§ Task objective:
Go through the entries and copy every line that has the string "configuration" in it.

....

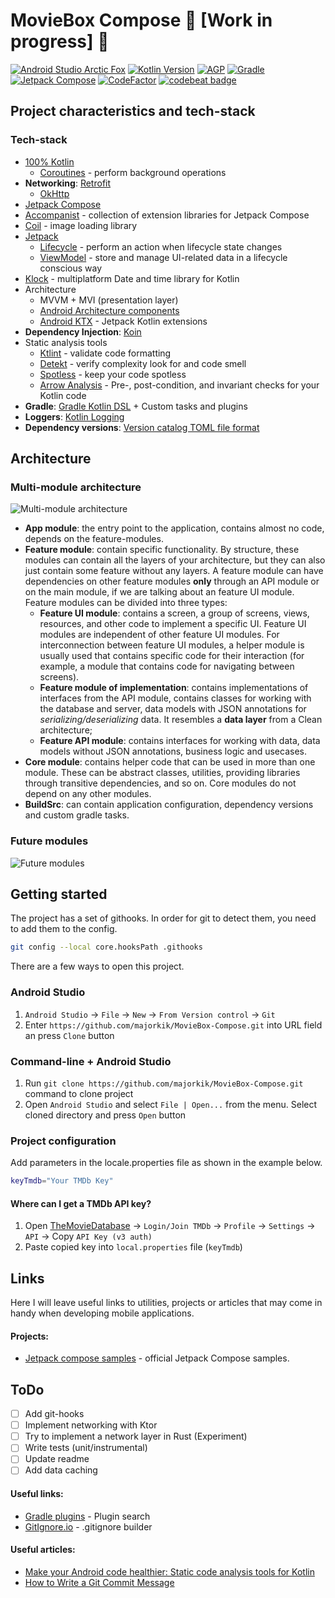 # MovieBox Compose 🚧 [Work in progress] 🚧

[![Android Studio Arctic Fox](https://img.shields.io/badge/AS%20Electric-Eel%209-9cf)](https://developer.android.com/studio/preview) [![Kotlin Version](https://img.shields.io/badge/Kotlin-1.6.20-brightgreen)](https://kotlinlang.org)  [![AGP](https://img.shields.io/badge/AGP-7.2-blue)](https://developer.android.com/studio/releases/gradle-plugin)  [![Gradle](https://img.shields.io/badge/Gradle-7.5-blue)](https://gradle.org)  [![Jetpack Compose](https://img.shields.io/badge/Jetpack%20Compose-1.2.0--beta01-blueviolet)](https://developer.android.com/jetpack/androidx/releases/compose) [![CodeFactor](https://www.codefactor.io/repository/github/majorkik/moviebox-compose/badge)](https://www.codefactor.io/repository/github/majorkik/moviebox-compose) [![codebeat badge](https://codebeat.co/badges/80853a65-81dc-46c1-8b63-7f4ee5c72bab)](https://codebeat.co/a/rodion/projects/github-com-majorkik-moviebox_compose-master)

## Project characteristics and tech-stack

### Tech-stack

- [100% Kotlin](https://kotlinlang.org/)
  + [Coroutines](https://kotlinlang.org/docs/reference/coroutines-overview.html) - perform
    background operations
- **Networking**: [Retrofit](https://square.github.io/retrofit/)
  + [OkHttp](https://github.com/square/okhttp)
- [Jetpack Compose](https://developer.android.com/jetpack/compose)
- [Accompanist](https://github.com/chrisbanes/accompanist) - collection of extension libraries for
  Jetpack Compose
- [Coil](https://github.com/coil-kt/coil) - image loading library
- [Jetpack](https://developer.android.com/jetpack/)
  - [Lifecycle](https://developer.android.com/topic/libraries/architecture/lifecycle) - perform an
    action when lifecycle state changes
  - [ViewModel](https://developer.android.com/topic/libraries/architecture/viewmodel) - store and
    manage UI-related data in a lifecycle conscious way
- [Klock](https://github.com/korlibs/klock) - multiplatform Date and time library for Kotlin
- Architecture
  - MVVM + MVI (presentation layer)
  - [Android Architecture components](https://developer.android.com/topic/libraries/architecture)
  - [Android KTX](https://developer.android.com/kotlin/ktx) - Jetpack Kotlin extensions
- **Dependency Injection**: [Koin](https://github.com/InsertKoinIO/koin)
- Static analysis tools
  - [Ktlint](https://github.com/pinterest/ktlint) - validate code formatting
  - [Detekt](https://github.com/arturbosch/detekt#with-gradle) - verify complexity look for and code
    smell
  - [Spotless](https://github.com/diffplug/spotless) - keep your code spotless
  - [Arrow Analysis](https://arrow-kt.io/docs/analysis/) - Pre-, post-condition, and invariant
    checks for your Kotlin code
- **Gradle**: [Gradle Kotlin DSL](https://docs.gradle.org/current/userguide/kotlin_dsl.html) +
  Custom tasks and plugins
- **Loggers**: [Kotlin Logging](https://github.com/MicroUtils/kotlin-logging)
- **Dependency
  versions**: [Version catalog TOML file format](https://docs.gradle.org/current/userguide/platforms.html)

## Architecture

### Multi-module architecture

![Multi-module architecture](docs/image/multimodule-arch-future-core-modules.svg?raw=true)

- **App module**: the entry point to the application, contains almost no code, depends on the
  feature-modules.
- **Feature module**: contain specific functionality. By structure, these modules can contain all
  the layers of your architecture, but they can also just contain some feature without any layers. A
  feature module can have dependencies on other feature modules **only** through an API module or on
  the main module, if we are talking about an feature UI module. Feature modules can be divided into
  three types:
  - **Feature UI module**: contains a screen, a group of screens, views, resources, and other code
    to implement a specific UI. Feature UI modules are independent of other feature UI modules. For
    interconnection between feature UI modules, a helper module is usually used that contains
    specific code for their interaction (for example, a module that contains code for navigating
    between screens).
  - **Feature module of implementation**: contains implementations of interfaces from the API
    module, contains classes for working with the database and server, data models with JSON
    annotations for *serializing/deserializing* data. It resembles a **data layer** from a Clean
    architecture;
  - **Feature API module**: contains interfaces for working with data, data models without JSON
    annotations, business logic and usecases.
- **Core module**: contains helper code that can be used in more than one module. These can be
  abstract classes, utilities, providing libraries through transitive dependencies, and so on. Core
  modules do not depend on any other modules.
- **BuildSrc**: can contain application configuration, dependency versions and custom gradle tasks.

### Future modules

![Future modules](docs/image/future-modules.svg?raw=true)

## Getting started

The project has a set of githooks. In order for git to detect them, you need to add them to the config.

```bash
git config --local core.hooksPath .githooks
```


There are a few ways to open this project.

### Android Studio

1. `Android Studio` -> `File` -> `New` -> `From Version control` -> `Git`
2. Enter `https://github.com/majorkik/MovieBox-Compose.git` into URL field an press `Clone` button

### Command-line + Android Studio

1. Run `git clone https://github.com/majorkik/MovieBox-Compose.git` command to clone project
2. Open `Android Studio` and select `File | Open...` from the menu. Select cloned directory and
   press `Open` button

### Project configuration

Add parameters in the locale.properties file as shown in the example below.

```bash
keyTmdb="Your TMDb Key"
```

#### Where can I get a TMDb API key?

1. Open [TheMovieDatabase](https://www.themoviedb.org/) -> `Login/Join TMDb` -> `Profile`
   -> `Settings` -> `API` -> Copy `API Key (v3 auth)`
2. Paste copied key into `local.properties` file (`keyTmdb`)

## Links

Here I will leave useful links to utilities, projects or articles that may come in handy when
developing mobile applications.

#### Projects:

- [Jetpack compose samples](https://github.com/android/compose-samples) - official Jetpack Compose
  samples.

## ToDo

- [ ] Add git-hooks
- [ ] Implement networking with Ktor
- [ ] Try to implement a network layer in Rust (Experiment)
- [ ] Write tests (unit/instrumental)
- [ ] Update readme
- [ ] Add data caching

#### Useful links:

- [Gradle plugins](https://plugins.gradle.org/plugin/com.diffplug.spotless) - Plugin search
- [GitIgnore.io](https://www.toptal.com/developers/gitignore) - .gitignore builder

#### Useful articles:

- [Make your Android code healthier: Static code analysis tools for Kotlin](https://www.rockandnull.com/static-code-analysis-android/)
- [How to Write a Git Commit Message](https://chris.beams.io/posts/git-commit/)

....

§ Solution to the exercise:
- **BuildSrc**: can contain application configuration, dependency versions and custom gradle tasks.
### Project configuration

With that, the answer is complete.